### [Required action]
The expected answer is every line from the material below that has the word "emph".

_____

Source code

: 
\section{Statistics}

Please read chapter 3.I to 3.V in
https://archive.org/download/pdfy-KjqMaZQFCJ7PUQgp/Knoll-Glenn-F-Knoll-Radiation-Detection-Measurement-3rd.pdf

_____

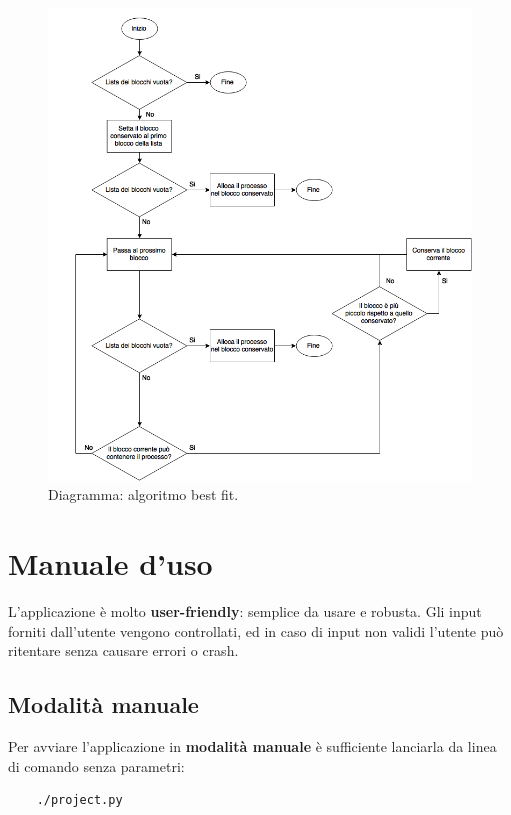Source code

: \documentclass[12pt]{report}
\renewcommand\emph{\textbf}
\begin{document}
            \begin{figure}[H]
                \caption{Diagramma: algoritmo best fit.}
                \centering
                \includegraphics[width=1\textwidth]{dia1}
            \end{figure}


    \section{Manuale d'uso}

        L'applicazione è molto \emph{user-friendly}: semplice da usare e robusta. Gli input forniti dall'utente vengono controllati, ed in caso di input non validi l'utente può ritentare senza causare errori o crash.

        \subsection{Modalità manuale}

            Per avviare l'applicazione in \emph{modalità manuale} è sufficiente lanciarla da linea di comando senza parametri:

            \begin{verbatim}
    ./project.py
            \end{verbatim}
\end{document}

_____

### [Your solution]
\renewcommand\emph{\textbf}
        L'applicazione è molto \emph{user-friendly}: semplice da usare e robusta. Gli input forniti dall'utente vengono controllati, ed in caso di input non validi l'utente può ritentare senza causare errori o crash.
            Per avviare l'applicazione in \emph{modalità manuale} è sufficiente lanciarla da linea di comando senza parametri:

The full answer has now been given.